Thursday, July 19, 2007

The first cut is the deepest....

Miss F's daycare makes a big deal about 'move ups'. When the kids go to the next classroom, new teacher, etc. The classroom assignments came out yesterday and as word spread around it has become apparant that Miss F is not with the majority of her friends from class. Further inspection finds her placed with kids younger than her, ones essentially still in the infant house. So, for whatever reason, it feels like Miss F is being 'held back'. For months the moms have talked about move ups and pondered over margaritas and fish tacos at a local eatery on placements and hoping we'd all move up together. The random use of 'smart' class, knowing kids are placed by a variety of factors but ability being the big one, made it stressful. And then, in one letter, everything changes.

Miss F is pottytraining herself, speaks in 2-3 word 'sentences', knows her colors and numbers to 10 and where her heart, ankle and elbow reside (and can say it, too). I see a smart, funny, bright girl and for the first time, I have to realize that someone else may not see the perfect I see. That factors like her temperment and her issues with space and her desire to be more individual than part of a group can affect things like placement in daycare class and that, socially, she may be a bit (or a lot) behind her peers.
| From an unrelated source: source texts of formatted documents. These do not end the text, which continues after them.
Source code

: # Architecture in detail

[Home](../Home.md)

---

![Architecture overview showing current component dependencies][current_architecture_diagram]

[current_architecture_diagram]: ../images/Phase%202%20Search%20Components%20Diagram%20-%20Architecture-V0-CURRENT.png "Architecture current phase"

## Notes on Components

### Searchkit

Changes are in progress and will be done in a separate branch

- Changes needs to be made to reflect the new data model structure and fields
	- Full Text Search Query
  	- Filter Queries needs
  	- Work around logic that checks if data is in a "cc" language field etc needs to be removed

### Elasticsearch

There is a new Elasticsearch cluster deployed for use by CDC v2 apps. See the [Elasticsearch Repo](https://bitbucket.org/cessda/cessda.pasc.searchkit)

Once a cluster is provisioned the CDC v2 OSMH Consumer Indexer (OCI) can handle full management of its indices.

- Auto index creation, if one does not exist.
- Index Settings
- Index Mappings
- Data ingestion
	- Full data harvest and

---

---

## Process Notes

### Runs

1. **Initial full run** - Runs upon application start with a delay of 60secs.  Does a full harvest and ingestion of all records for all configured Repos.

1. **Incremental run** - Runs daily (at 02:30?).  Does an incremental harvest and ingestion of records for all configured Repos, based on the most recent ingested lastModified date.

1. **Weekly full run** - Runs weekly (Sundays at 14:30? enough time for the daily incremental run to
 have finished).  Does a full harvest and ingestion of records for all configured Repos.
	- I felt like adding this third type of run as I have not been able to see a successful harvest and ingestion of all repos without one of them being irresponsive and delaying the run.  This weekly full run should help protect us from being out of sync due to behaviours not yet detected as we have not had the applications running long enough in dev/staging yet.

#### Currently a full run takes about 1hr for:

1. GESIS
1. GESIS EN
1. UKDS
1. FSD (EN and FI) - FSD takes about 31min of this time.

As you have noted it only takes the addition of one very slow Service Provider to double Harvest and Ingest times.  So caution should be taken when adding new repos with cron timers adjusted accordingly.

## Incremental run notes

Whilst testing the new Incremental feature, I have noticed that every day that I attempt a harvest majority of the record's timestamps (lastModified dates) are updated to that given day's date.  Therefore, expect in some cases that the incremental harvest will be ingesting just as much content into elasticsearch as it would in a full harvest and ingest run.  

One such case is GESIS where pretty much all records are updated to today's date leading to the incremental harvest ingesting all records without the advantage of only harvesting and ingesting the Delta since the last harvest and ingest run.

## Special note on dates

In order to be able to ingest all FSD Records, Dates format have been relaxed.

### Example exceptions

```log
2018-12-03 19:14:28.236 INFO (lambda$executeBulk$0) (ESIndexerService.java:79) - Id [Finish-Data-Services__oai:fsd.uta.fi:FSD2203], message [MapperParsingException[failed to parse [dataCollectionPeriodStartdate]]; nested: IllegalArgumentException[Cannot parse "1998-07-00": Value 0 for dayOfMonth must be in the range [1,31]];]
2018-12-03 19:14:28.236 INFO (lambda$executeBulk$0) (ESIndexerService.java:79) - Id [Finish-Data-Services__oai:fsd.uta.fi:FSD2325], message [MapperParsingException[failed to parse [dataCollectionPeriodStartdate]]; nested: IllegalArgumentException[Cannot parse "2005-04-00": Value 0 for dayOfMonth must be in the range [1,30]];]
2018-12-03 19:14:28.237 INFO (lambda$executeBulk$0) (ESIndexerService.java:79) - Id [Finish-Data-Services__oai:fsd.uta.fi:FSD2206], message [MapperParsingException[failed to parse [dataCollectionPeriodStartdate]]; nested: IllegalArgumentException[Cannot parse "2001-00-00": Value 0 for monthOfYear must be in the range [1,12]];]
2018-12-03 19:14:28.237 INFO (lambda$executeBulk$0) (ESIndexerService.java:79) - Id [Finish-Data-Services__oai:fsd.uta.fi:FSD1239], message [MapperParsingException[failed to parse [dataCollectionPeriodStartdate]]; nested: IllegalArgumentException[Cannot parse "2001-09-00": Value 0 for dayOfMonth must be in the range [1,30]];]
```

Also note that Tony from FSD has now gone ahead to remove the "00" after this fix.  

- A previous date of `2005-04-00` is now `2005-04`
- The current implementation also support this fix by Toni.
And I know in the grand scheme of everythign in the world, this is nothing. A blip. Most people wouldn't make a big deal but it is, as the title of this blog suggests, the first cut. The first time a mirror is held up and perhaps you don't see there what you see in your mind.
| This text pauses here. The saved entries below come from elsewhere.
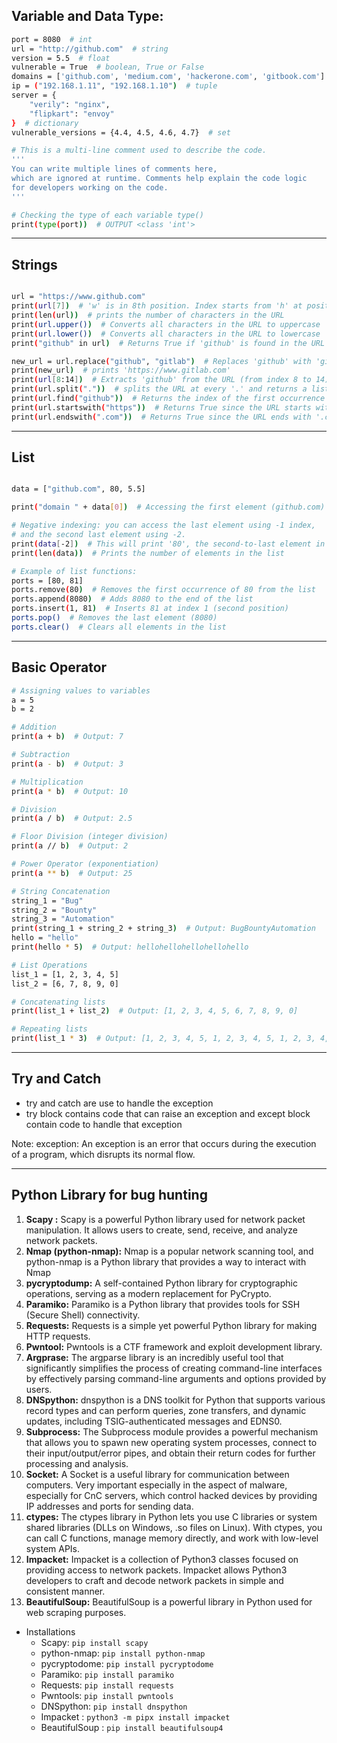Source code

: ## Variable and Data Type:
```bash
port = 8080  # int
url = "http://github.com"  # string
version = 5.5  # float
vulnerable = True  # boolean, True or False
domains = ['github.com', 'medium.com', 'hackerone.com', 'gitbook.com']  # list
ip = ("192.168.1.11", "192.168.1.10")  # tuple
server = {
    "verily": "nginx", 
    "flipkart": "envoy"
}  # dictionary
vulnerable_versions = {4.4, 4.5, 4.6, 4.7}  # set

# This is a multi-line comment used to describe the code. 
'''
You can write multiple lines of comments here, 
which are ignored at runtime. Comments help explain the code logic 
for developers working on the code.
'''

# Checking the type of each variable type()
print(type(port))  # OUTPUT <class 'int'>

```
---
## Strings
```bash

url = "https://www.github.com"
print(url[7])  # 'w' is in 8th position. Index starts from 'h' at position 0.
print(len(url))  # prints the number of characters in the URL
print(url.upper())  # Converts all characters in the URL to uppercase
print(url.lower())  # Converts all characters in the URL to lowercase
print("github" in url)  # Returns True if 'github' is found in the URL

new_url = url.replace("github", "gitlab")  # Replaces 'github' with 'gitlab'
print(new_url)  # prints 'https://www.gitlab.com'
print(url[8:14])  # Extracts 'github' from the URL (from index 8 to 14)
print(url.split("."))  # splits the URL at every '.' and returns a list
print(url.find("github"))  # Returns the index of the first occurrence of 'github'
print(url.startswith("https"))  # Returns True since the URL starts with 'https'
print(url.endswith(".com"))  # Returns True since the URL ends with '.com'

```
---

## List
```bash

data = ["github.com", 80, 5.5]

print("domain " + data[0])  # Accessing the first element (github.com) and concatenating it with the string

# Negative indexing: you can access the last element using -1 index, 
# and the second last element using -2.
print(data[-2])  # This will print '80', the second-to-last element in the list
print(len(data))  # Prints the number of elements in the list

# Example of list functions:
ports = [80, 81]
ports.remove(80)  # Removes the first occurrence of 80 from the list
ports.append(8080)  # Adds 8080 to the end of the list
ports.insert(1, 81)  # Inserts 81 at index 1 (second position)
ports.pop()  # Removes the last element (8080)
ports.clear()  # Clears all elements in the list


```
---

## Basic Operator
```bash
# Assigning values to variables
a = 5
b = 2

# Addition
print(a + b)  # Output: 7

# Subtraction
print(a - b)  # Output: 3

# Multiplication
print(a * b)  # Output: 10

# Division
print(a / b)  # Output: 2.5

# Floor Division (integer division)
print(a // b)  # Output: 2

# Power Operator (exponentiation)
print(a ** b)  # Output: 25

# String Concatenation
string_1 = "Bug"
string_2 = "Bounty"
string_3 = "Automation"
print(string_1 + string_2 + string_3)  # Output: BugBountyAutomation
hello = "hello"
print(hello * 5)  # Output: hellohellohellohellohello

# List Operations
list_1 = [1, 2, 3, 4, 5]
list_2 = [6, 7, 8, 9, 0]

# Concatenating lists
print(list_1 + list_2)  # Output: [1, 2, 3, 4, 5, 6, 7, 8, 9, 0]

# Repeating lists
print(list_1 * 3)  # Output: [1, 2, 3, 4, 5, 1, 2, 3, 4, 5, 1, 2, 3, 4, 5]
```


---

## Try and Catch 
- try and catch are use to handle the exception 
- try block contains code that can raise an exception and except block contain code to handle that exception

Note: exception: An exception is an error that occurs during the execution of a program, which disrupts its normal flow.

---

## Python Library for bug hunting

1. **Scapy :** Scapy is a powerful Python library used for network packet manipulation. It allows users to create, send, receive, and analyze network packets.
2. **Nmap (python-nmap):** Nmap is a popular network scanning tool, and python-nmap is a Python library that provides a way to interact with Nmap
3. **pycryptodump:**  A self-contained Python library for cryptographic operations, serving as a modern replacement for PyCrypto.
4. **Paramiko:** Paramiko is a Python library that provides tools for SSH (Secure Shell) connectivity.
5. **Requests:** Requests is a simple yet powerful Python library for making HTTP requests.
6. **Pwntool:** Pwntools is a CTF framework and exploit development library.
7. **Argprase:**  The argparse library is an incredibly useful tool that significantly simplifies the process of creating command-line interfaces by effectively parsing command-line arguments and options provided by users.
8. **DNSpython:**  dnspython is a DNS toolkit for Python that supports various record types and can perform queries, zone transfers, and dynamic updates, including TSIG-authenticated messages and EDNS0.
9. **Subprocess:** The Subprocess module provides a powerful mechanism that allows you to spawn new operating system processes, connect to their input/output/error pipes, and obtain their return codes for further processing and analysis.
10. **Socket:**  A Socket is a useful library for communication between computers. Very important especially in the aspect of malware, especially for CnC servers, which control hacked devices by providing IP addresses and ports for sending data.
11. **ctypes:**  The ctypes library in Python lets you use C libraries or system shared libraries (DLLs on Windows, .so files on Linux). With ctypes, you can call C functions, manage memory directly, and work with low-level system APIs. 
12. **Impacket:** Impacket is a collection of Python3 classes focused on providing access to network packets. Impacket allows Python3 developers to craft and decode network packets in simple and consistent manner.
13. **BeautifulSoup:** BeautifulSoup is a powerful library in Python used for web scraping purposes.

- Installations
    - Scapy: `pip install scapy`
    - python-nmap: `pip install python-nmap`
    - pycryptodome: `pip install pycryptodome`
    - Paramiko: `pip install paramiko`
    - Requests: `pip install requests`
    - Pwntools: `pip install pwntools`
    - DNSpython: `pip install dnspython`
    - Impacket : `python3 -m pipx install impacket`
    - BeautifulSoup : `pip install beautifulsoup4`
So, of course, I called the daycare. And then I became the one thing I never wanted to become. "That mom". The one who calls, the one who thinks her child is smarter or faster or better, the one who teachers roll their eyes at. And yes, I heard the deep sigh and knew that the woman was thinking that about me. So then I hate myself for doing it but I wanted to know 'why'. I didn't get an answer--I got the typical educational circle-speak that I am so guilty of using myself. Why was my child placed differently than 90% of the class she is with. Why lower aged kids? Why? Why? Why?
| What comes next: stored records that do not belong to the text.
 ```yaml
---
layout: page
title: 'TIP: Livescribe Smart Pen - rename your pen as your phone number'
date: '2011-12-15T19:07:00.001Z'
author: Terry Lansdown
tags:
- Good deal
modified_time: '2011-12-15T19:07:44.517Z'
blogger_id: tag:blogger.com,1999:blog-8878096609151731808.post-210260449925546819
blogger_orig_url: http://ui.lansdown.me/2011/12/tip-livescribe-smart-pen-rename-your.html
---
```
I am sure Miss F will be happy and fine where she has been placed. I know, deep down, that she wasn't placed in a lower class maliciously. But it is humbling. It's embarassing to tell the other parents and see the looks. And it breaks your heart a bit. It hurts.

4 comments:

Danielle said...

Oh, I'm sorry she didn't get put where you wanted her too, that stinks. Maybe you can reframe it though? Think of it as an opportunity for her to become a leader, teach other kids, learn to be a big helper. She might really thrive in this new environment. Keep us posted.

Cari said...

PREACH IT DANIELLE!!!! (not sure of which friend that is but she says it PERFECTLY!!)

cynthia said...

Look on the bright side... at this age, Flinn has no idea about the politics of class assignments so she will continue to do as she does! I think Flinn is great and smart! Maybe she will be on Broadway not an engineer! No big deal! Maybe she will be an engineer and change the way everyone else looks at things!!!!
Chin high! Chin high!

Carey said...

Gee, that's kind of weird, because just the other day I was thinking how much farther along Miss F is developmentally than my twin goddaughters, who were only born 2 months after her. Also, the son of another friend of mine didn't get the hang of potty-training until he was well into his second year, whereas it seems to me Miss F is master and commander of the Porcelain Throne well ahead of her second birthday. She'll "catch up", and most likely charge far ahead those in her class. She is her mother's child, after all.